Data for this task Start Marker

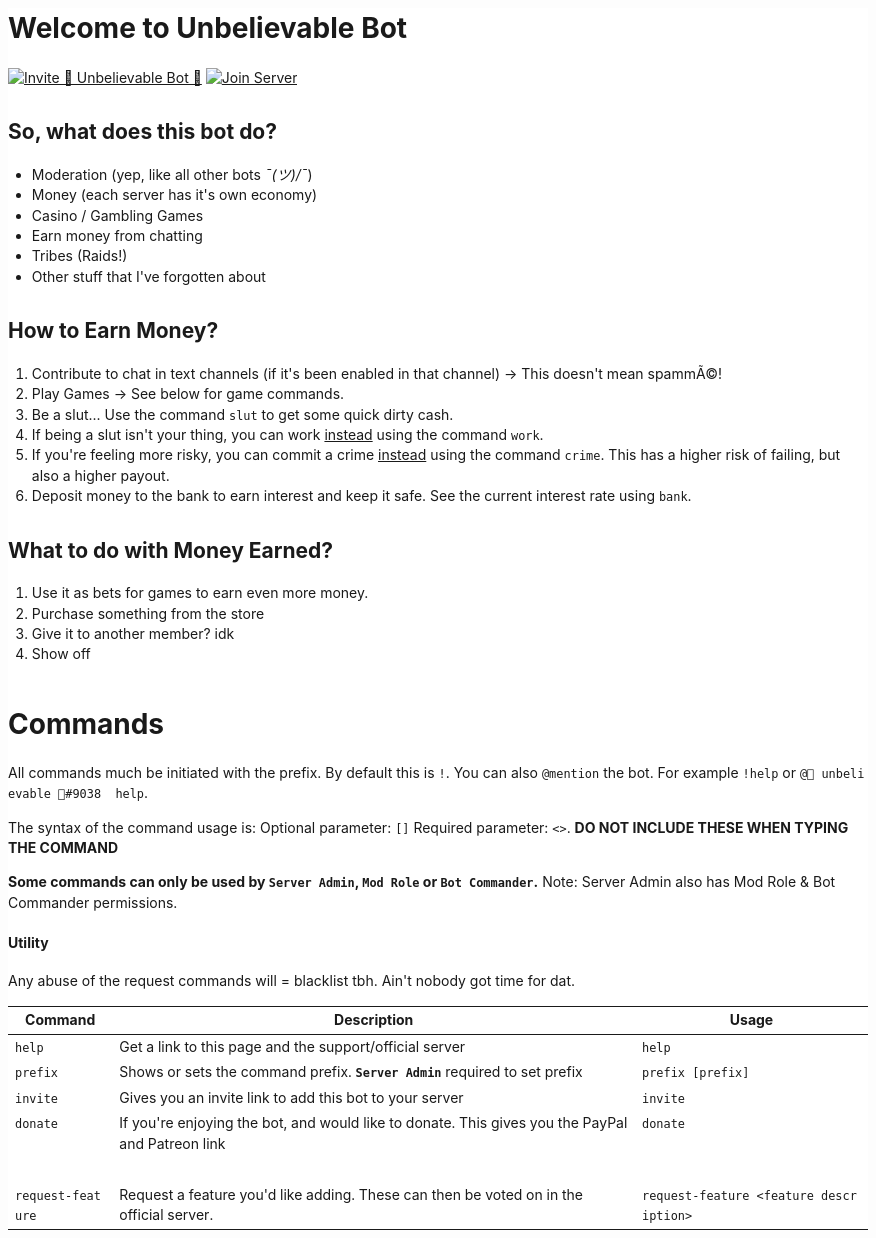 # Welcome to Unbelievable Bot
<a href="https://discordapp.com/oauth2/authorize?permissions=268561414&scope=bot&client_id=292953664492929025" rel="some text">![Invite 🍕 Unbelievable Bot 🍕](img/inviteBot.png)</a>
<a href="https://discord.gg/YMJ2dGp" rel="some text">![Join Server](img/joinServer.png)</a>


## So, what does this bot do?
- Moderation (yep, like all other bots *¯\(ツ)/¯*)
- Money (each server has it's own economy)
- Casino / Gambling Games
- Earn money from chatting
- Tribes (Raids!)
- Other stuff that I've forgotten about

## How to Earn Money?
1. Contribute to chat in text channels (if it's been enabled in that channel) -> This doesn't mean spammÃ©!
2. Play Games -> See below for game commands.
3. Be a slut... Use the command `slut` to get some quick dirty cash.
4. If being a slut isn't your thing, you can work <u>instead</u> using the command `work`.
5. If you're feeling more risky, you can commit a crime <u>instead</u> using the command `crime`. This has a higher risk of failing, but also a higher payout.
6. Deposit money to the bank to earn interest and keep it safe. See the current interest rate using `bank`.

## What to do with Money Earned?
1. Use it as bets for games to earn even more money.
2. Purchase something from the store
3. Give it to another member? idk
4. Show off


# Commands
All commands much be initiated with the prefix. By default this is `!`. You can also `@mention` the bot.
For example `!help` or `@🍕 unbelievable 🍕#9038  help`.

The syntax of the command usage is:  Optional parameter: `[]` Required parameter: `<>`. **DO NOT INCLUDE THESE WHEN TYPING THE COMMAND**

**Some commands can only be used by  `Server Admin`, `Mod Role` or `Bot Commander`.** Note: Server Admin also has Mod Role & Bot Commander permissions.


#### Utility
Any abuse of the request commands will = blacklist tbh. Ain't nobody got time for dat.

| Command           | Description                                                                                       | Usage                         |
| ----------------- | ------------------------------------------------------------------------------------------------- | ----------------------------- |
| `help`            | Get a link to this page and the support/official server                                           | `help`
| `prefix`          | Shows or sets the command prefix. **`Server Admin`** required to set prefix                       | `prefix [prefix]`
| `invite`          | Gives you an invite link to add this bot to your server                                           | `invite`
| `donate`          | If you're enjoying the bot, and would like to donate. This gives you the PayPal and Patreon link  | `donate`
|                   | <br>                                                                                              |
| `request-feature` | Request a feature you'd like adding. These can then be voted on in the official server.           | `request-feature <feature description>`
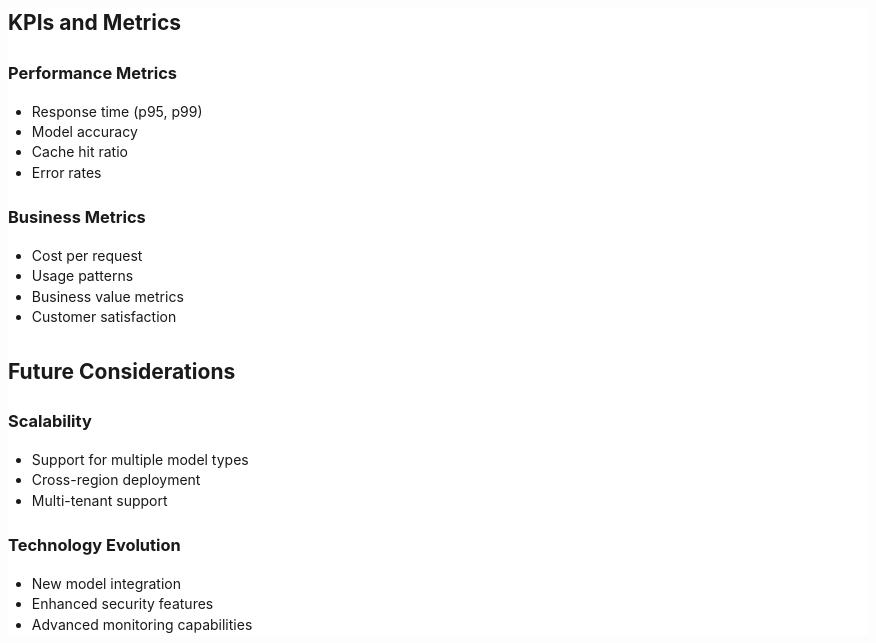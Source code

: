 ## KPIs and Metrics

### Performance Metrics
- Response time (p95, p99)
- Model accuracy
- Cache hit ratio
- Error rates

### Business Metrics
- Cost per request
- Usage patterns
- Business value metrics
- Customer satisfaction

## Future Considerations

### Scalability
- Support for multiple model types
- Cross-region deployment
- Multi-tenant support

### Technology Evolution
- New model integration
- Enhanced security features
- Advanced monitoring capabilities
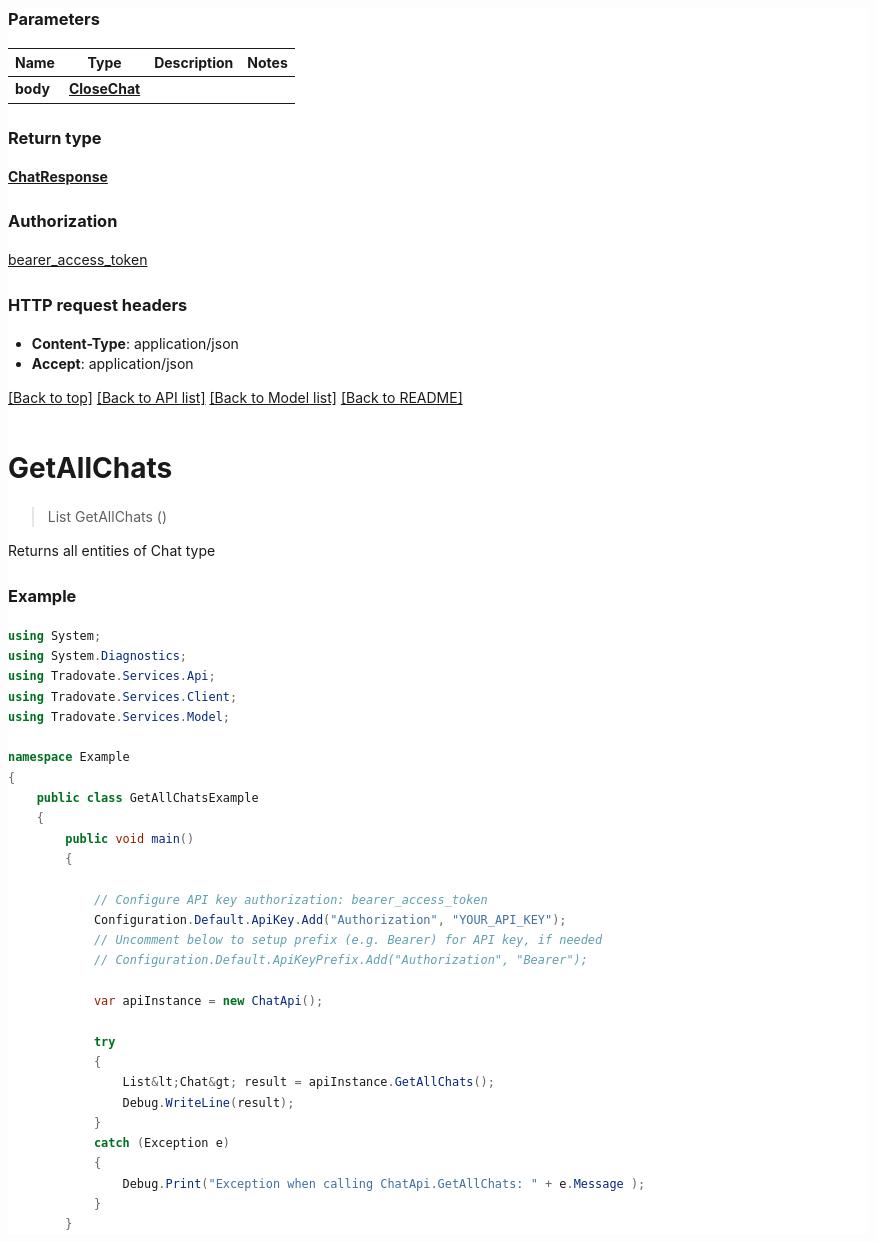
 ```csharp
```

### Parameters

Name | Type | Description  | Notes
------------- | ------------- | ------------- | -------------
 **body** | [**CloseChat**](CloseChat.md)|  | 

### Return type

[**ChatResponse**](ChatResponse.md)

### Authorization

[bearer_access_token](../README.md#bearer_access_token)

### HTTP request headers

 - **Content-Type**: application/json
 - **Accept**: application/json

[[Back to top]](#) [[Back to API list]](../README.md#documentation-for-api-endpoints) [[Back to Model list]](../README.md#documentation-for-models) [[Back to README]](../README.md)

<a name="getallchats"></a>
# **GetAllChats**
> List<Chat> GetAllChats ()



Returns all entities of Chat type

### Example
```csharp
using System;
using System.Diagnostics;
using Tradovate.Services.Api;
using Tradovate.Services.Client;
using Tradovate.Services.Model;

namespace Example
{
    public class GetAllChatsExample
    {
        public void main()
        {
            
            // Configure API key authorization: bearer_access_token
            Configuration.Default.ApiKey.Add("Authorization", "YOUR_API_KEY");
            // Uncomment below to setup prefix (e.g. Bearer) for API key, if needed
            // Configuration.Default.ApiKeyPrefix.Add("Authorization", "Bearer");

            var apiInstance = new ChatApi();

            try
            {
                List&lt;Chat&gt; result = apiInstance.GetAllChats();
                Debug.WriteLine(result);
            }
            catch (Exception e)
            {
                Debug.Print("Exception when calling ChatApi.GetAllChats: " + e.Message );
            }
        }
```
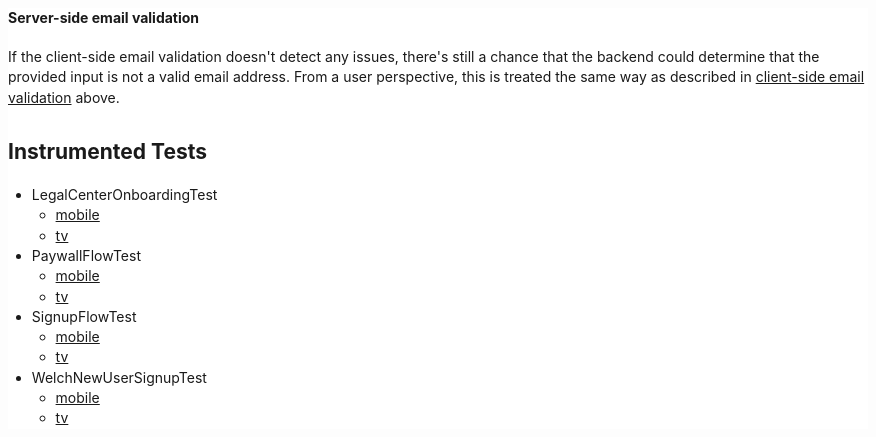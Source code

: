 #### Server-side email validation

If the client-side email validation doesn't detect any issues, there's still a chance that the backend could determine that the provided input is not a valid email address. From a user perspective, this is treated the same way as described in [client-side email validation](#client-side-email-validation) above.

## Instrumented Tests

- LegalCenterOnboardingTest
	- [mobile](https://github.bamtech.co/Android/Dmgz/blob/development/mobile/src/androidTestGoogle/java/com/bamtechmedia/dominguez/legal/LegalCenterOnboardingTest.kt)
	- [tv](https://github.bamtech.co/Android/Dmgz/blob/development/tv/src/androidTestGoogle/java/com/bamtechmedia/dominguez/legal/LegalCenterOnboardingTest.kt)
- PaywallFlowTest
	- [mobile](https://github.bamtech.co/Android/Dmgz/blob/development/mobile/src/androidTest/java/com/bamtechmedia/dominguez/paywall/PaywallFlowTest.kt)
	- [tv](https://github.bamtech.co/Android/Dmgz/blob/development/tv/src/androidTest/java/com/bamtechmedia/dominguez/paywall/PaywallFlowTest.kt)
- SignupFlowTest
	- [mobile](https://github.bamtech.co/Android/Dmgz/blob/development/mobile/src/androidTest/java/com/bamtechmedia/dominguez/signup/SignupFlowTest.kt)
	- [tv](https://github.bamtech.co/Android/Dmgz/blob/development/tv/src/androidTest/java/com/bamtechmedia/dominguez/signup/SignupFlowTest.kt)
- WelchNewUserSignupTest
	- [mobile](https://github.bamtech.co/Android/Dmgz/blob/development/mobile/src/androidTest/java/com/bamtechmedia/dominguez/onboarding/WelchNewUserSignupTest.kt)
	- [tv](https://github.bamtech.co/Android/Dmgz/blob/development/tv/src/androidTest/java/com/bamtechmedia/dominguez/onboarding/WelchNewUserSignupTest.kt)
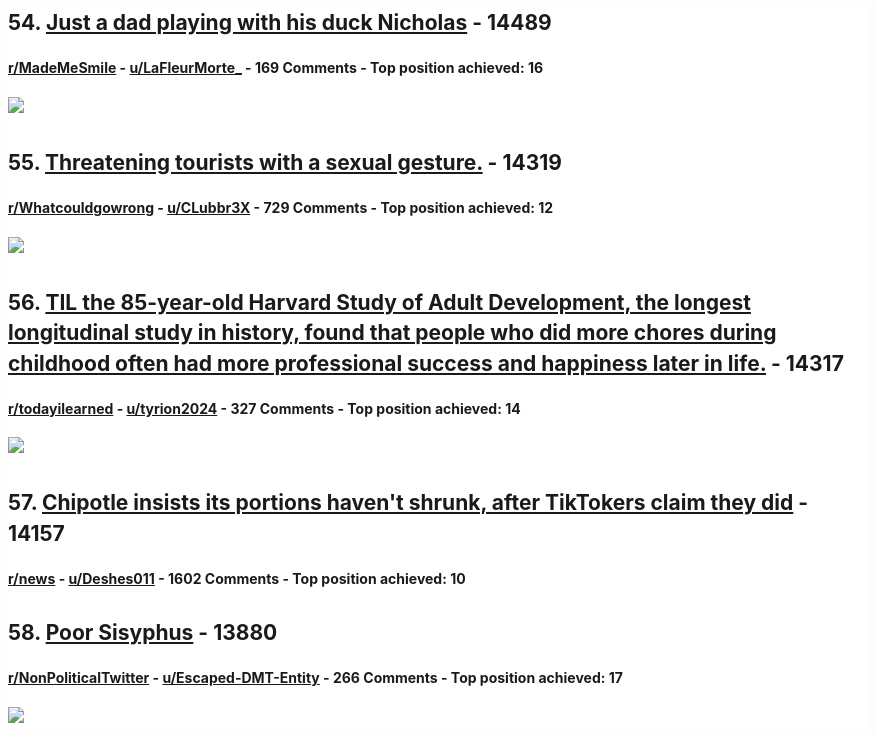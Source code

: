 ## 54. [Just a dad playing with his duck Nicholas](http://reddit.com/r/MadeMeSmile/comments/1d4ohsi/just_a_dad_playing_with_his_duck_nicholas/) - 14489
#### [r/MadeMeSmile](http://reddit.com/r/MadeMeSmile) - [u/LaFleurMorte_](http://reddit.com/u/LaFleurMorte_) - 169 Comments - Top position achieved: 16

<a href="https://v.redd.it/55y84rdmap3d1"><img src="https://external-preview.redd.it/bm02bHpmYW1hcDNkMbCKg6c3sjNe1CQnA0nuK0YnyKfzXVsfam0EcElBYEbv.png?width=140&amp;height=140&amp;crop=140:140,smart&amp;format=jpg&amp;v=enabled&amp;lthumb=true&amp;s=7fedf0479d3067975ae8ce2fbf65cec9ed5bfbe3"></img></a>

## 55. [Threatening tourists with a sexual gesture.](http://reddit.com/r/Whatcouldgowrong/comments/1d4t8af/threatening_tourists_with_a_sexual_gesture/) - 14319
#### [r/Whatcouldgowrong](http://reddit.com/r/Whatcouldgowrong) - [u/CLubbr3X](http://reddit.com/u/CLubbr3X) - 729 Comments - Top position achieved: 12

<a href="https://v.redd.it/5raygouwxq3d1"><img src="https://external-preview.redd.it/cHphMHk0bHd4cTNkMUFbHYt35y1pqNyiNUPQAu1ttAEg5fS7vyCRSmKHEkwX.png?width=140&amp;height=140&amp;crop=140:140,smart&amp;format=jpg&amp;v=enabled&amp;lthumb=true&amp;s=89a00ecc9c7c13a56d96a346ec63dd50cef808dc"></img></a>

## 56. [TIL the 85-year-old Harvard Study of Adult Development, the longest longitudinal study in history, found that people who did more chores during childhood often had more professional success and happiness later in life.](http://reddit.com/r/todayilearned/comments/1d4hwxa/til_the_85yearold_harvard_study_of_adult/) - 14317
#### [r/todayilearned](http://reddit.com/r/todayilearned) - [u/tyrion2024](http://reddit.com/u/tyrion2024) - 327 Comments - Top position achieved: 14

<a href="https://www.today.com/health/should-kids-do-chores-rcna92344#:~:text=Research%20on%20chores%20during%20childhood"><img src="https://b.thumbs.redditmedia.com/xvforVmEu1C1Fs8O3sr6VCQoNfI_jpsTElaDBToozas.jpg"></img></a>

## 57. [Chipotle insists its portions haven't shrunk, after TikTokers claim they did](http://reddit.com/r/news/comments/1d5279y/chipotle_insists_its_portions_havent_shrunk_after/) - 14157
#### [r/news](http://reddit.com/r/news) - [u/Deshes011](http://reddit.com/u/Deshes011) - 1602 Comments - Top position achieved: 10

## 58. [Poor Sisyphus](http://reddit.com/r/NonPoliticalTwitter/comments/1d4wlnt/poor_sisyphus/) - 13880
#### [r/NonPoliticalTwitter](http://reddit.com/r/NonPoliticalTwitter) - [u/Escaped-DMT-Entity](http://reddit.com/u/Escaped-DMT-Entity) - 266 Comments - Top position achieved: 17

<a href="https://i.redd.it/6cv4jvngsr3d1.png"><img src="https://b.thumbs.redditmedia.com/AOO_OWHN6Ogygnibx_aoyHPaEd9DGFH2_bCcOEditmc.jpg"></img></a>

Data for this task End Marker

Needed here is a verbatim copy of the data from the first line through the line with "- Moderation (yep, like", without pictures.

▸ Answer
 # Welcome to Unbelievable Bot
<a href="https://discordapp.com/oauth2/authorize?permissions=268561414&scope=bot&client_id=292953664492929025" rel="some text">![Invite 🍕 Unbelievable Bot 🍕](img/inviteBot.png)</a>
<a href="https://discord.gg/YMJ2dGp" rel="some text">![Join Server](img/joinServer.png)</a>


## So, what does this bot do?
- Moderation (yep, like all other bots *¯\(ツ)/¯*)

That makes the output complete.